### Directions
After finding the line with "Setelah itu, saya" in the entries below, retype exactly each line from there through the line with "Bekerja di Australia", including that final line.

# # # # # # #

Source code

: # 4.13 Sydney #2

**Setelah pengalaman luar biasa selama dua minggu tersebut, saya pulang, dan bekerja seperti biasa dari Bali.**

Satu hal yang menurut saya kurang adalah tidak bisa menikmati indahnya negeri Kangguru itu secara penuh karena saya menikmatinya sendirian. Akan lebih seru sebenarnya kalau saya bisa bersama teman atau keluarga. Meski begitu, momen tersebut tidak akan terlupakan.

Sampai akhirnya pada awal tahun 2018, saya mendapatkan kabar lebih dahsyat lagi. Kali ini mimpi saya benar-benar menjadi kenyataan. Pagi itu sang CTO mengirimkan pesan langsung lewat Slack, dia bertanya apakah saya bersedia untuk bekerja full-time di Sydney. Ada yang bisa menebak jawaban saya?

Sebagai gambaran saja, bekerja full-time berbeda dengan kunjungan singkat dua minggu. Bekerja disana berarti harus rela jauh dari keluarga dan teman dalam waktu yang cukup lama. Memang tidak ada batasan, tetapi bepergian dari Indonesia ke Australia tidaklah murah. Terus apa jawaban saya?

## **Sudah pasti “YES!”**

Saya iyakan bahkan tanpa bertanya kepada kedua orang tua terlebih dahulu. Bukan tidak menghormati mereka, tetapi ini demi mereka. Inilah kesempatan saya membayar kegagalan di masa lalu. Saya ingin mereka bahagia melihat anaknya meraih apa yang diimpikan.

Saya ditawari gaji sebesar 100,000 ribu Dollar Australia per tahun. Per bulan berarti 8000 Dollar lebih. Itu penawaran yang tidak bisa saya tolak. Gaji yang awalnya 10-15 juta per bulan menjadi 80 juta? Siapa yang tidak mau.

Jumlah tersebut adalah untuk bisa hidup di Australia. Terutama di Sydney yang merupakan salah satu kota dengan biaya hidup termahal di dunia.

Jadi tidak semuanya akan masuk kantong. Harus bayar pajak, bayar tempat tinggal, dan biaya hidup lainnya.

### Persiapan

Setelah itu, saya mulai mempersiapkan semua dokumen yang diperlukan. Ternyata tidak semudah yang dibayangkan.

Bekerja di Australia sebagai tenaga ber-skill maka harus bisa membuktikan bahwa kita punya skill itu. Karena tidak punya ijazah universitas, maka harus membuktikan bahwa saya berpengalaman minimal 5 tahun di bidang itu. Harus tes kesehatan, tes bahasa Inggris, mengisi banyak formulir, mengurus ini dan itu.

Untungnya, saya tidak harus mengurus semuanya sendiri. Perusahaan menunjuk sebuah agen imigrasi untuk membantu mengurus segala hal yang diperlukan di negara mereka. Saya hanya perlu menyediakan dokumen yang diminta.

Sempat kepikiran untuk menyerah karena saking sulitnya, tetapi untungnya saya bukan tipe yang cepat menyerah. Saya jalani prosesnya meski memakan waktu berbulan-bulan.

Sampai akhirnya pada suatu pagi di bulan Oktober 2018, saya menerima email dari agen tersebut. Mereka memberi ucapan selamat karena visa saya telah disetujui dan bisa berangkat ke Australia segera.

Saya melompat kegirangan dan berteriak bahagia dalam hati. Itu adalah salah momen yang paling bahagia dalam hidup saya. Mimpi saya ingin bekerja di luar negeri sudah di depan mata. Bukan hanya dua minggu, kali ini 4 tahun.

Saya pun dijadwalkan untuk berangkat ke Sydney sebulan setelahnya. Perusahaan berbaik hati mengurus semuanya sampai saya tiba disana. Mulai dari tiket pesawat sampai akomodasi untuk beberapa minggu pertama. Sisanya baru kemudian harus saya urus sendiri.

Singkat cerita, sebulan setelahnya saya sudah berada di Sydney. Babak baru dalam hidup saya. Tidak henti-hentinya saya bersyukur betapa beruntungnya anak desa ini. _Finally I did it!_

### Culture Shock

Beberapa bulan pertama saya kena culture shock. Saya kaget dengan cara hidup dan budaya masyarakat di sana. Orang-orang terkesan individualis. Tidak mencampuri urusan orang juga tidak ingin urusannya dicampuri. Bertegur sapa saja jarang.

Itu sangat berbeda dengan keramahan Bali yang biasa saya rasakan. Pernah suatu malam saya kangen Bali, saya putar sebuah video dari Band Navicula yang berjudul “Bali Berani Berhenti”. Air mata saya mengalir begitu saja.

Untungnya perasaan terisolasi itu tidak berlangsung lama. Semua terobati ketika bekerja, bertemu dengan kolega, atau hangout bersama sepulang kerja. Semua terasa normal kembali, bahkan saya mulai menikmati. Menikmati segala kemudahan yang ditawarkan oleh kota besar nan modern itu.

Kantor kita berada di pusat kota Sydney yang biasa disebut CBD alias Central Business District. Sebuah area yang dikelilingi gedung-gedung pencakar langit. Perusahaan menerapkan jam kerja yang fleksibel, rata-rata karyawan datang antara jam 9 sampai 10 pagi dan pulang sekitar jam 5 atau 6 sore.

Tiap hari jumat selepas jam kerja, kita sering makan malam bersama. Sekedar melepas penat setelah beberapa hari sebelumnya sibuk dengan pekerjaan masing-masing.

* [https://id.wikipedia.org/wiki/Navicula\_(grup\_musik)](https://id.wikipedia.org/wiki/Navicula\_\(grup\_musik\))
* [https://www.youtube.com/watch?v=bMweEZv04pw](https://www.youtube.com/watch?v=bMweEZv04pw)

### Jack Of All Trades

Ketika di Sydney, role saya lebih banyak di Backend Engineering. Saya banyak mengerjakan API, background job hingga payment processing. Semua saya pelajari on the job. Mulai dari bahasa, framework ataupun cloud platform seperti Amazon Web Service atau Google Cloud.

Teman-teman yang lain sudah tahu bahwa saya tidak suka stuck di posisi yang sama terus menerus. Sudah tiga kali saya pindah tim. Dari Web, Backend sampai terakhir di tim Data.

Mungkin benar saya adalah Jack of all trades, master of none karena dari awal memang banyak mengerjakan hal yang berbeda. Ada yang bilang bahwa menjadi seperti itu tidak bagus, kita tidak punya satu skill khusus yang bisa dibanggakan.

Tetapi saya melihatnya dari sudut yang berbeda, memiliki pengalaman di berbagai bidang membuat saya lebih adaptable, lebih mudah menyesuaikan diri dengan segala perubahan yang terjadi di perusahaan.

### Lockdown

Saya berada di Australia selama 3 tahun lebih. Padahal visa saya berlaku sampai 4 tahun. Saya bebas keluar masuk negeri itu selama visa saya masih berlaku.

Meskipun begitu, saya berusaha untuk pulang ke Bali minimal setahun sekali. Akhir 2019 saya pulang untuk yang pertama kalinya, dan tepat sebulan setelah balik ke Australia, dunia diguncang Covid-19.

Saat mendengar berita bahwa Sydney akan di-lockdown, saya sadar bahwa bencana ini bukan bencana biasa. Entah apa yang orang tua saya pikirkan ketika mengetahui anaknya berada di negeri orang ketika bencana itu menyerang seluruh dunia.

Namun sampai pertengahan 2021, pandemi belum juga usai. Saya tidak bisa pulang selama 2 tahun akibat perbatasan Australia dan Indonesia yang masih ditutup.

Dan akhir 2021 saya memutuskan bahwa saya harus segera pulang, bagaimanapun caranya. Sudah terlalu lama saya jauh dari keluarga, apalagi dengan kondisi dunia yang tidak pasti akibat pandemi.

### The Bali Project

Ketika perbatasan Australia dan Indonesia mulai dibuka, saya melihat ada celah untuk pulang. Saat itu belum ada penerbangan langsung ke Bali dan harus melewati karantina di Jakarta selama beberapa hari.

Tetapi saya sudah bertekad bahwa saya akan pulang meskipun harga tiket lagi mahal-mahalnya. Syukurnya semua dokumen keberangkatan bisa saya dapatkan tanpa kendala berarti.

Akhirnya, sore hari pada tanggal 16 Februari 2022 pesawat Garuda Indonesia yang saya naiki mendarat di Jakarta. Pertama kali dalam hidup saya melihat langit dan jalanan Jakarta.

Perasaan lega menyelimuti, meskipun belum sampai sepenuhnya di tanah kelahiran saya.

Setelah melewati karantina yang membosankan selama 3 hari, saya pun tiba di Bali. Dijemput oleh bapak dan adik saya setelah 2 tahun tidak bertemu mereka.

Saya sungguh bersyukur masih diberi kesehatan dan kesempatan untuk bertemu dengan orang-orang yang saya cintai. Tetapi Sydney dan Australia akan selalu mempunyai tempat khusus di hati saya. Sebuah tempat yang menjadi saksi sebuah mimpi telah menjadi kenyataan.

# # # # # # #

### Finished task
Setelah itu, saya mulai mempersiapkan semua dokumen yang diperlukan. Ternyata tidak semudah yang dibayangkan.

Bekerja di Australia sebagai tenaga ber-skill maka harus bisa membuktikan bahwa kita punya skill itu. Karena tidak punya ijazah universitas, maka harus membuktikan bahwa saya berpengalaman minimal 5 tahun di bidang itu. Harus tes kesehatan, tes bahasa Inggris, mengisi banyak formulir, mengurus ini dan itu.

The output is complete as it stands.